My team participated in the Kaggle competition: NLP with Disaster Tweets. The competition involved building a machine learning model for predicting whether tweets are related to real disasters or not.
Given the ubiquity of smartphones and the use of Twitter for real-time communication during emergencies, the challenge is to programmatically distinguish between tweets that genuinely indicate a disaster and those that use disaster-related words metaphorically.
My Contributions
Data cleaning: Used multiple python libraries (pandas, neatext, nltk) to normalize and clean text, fix contractions, and remove: stopwords, emoji's and links. Lemmatization and accounted for duplicate and retweets.
Visualizations: Used multiple python libraries (Matplotlib, Seaborn, plotly) to create bar plots and histograms during our exploratory data analysis stage.
Natural Language Processing:
Sentiment Analysis: Implemented sentiment analysis using (nltk) to assess and classify the emotional tone expressed in the text as positive, negative, or neutral.
Vectorization: Employed vectorization techniques from(sklearn)to convert text data into a format suitable for machine learning algorithms.
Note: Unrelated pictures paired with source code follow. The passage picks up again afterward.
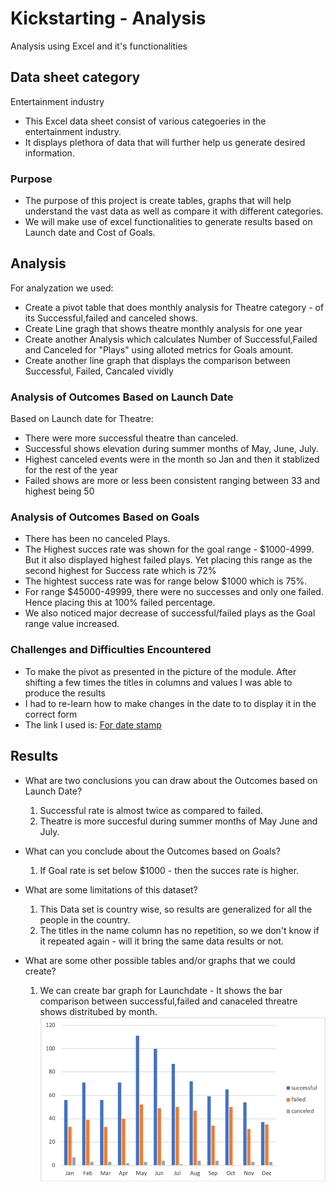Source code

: # Kickstarting - Analysis
Analysis using Excel and it's functionalities
## Data sheet category 
Entertainment industry
- This Excel data sheet consist of various categoeries in the entertainment industry. 
- It displays plethora of data that will further help us generate desired information.
### Purpose
- The purpose of this project is create tables, graphs that will help understand the vast data as well as compare it with different categories.  
- We will make use of excel functionalities to generate results based on Launch date and Cost of Goals.

## Analysis
For analyzation we used: 
- Create a pivot table that does monthly analysis for Theatre category - of its Successful,failed and canceled shows.
- Create Line gragh that shows theatre monthly analysis for one year
- Create another Analysis which calculates Number of Successful,Failed and Canceled for "Plays" using alloted metrics for Goals amount.
- Create another line graph that displays the comparison between Successful, Failed, Cancaled  vividly

### Analysis of Outcomes Based on Launch Date
Based on Launch date for Theatre:
- There were more successful theatre than canceled. 
- Successful shows elevation during summer months of May, June, July.
- Highest canceled events were in the month so Jan and then it stablized for the rest of the year
- Failed shows are more or less been consistent ranging between 33 and highest being 50
### Analysis of Outcomes Based on Goals
- There has been no canceled Plays. 
- The Highest succes rate was shown for the goal range - $1000-4999. But it also displayed highest failed plays. Yet placing this range as the second highest for Success rate which is 72%
- The hightest success rate was for range below $1000 which is 75%.
- For range $45000-49999, there were no successes and only one failed. Hence placing this at 100% failed percentage. 
- We also noticed major decrease of successful/failed plays as the Goal range value increased. 
### Challenges and Difficulties Encountered
- To make the pivot as presented in the picture of the module. After shifting a few times the titles in columns and values I was able to produce the results
- I had to re-learn how to make changes in the date to to display it in the correct form
- The link I used is:
[For date stamp](https://exceljet.net/formula/convert-unix-time-stamp-to-excel-date)

## Results

- What are two conclusions you can draw about the Outcomes based on Launch Date?
    1. Successful rate is almost twice as compared to failed.
    2. Theatre is more succesful during summer months of May June and July.

- What can you conclude about the Outcomes based on Goals?
    1. If Goal rate is set below $1000 - then the succes rate is higher.

- What are some limitations of this dataset?
    1. This Data set is country wise, so results are generalized for all the people in the country.
    2. The titles in the name column has no repetition, so we don't know if it repeated again - will it bring the same data results or not.
- What are some other possible tables and/or graphs that we could create?
    1. We can create bar graph for Launchdate - It shows the bar comparison between successful,failed and canaceled threatre shows distritubed by month.
    ![LaunchDate bar graph](https://github.com/Swatimakol/Kickstarter-analysis/blob/main/Possible_graph_launchDate.png)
This step is crucial for transforming textual information into numerical features that can be utilized by machine learning models.
Machine Learning : Leveraged machine learning algorithms from the (sklearn) library to develop models for various tasks related to the project. This may include classification, regression, or other relevant tasks based on project requirements.
Deep Learning: Explored deep learning methodologies using state-of-the-art tools (BERT, Keras, and TensorFlow). Implemented deep learning models to capture intricate patterns and nuances within the textual data, enhancing the project's overall predictive capabilities.
Outcome
Using DistilBERT we were able to yield 83.87% accuracy and 79.38% F1 score. Landing in the top 15% for the kaggle competition.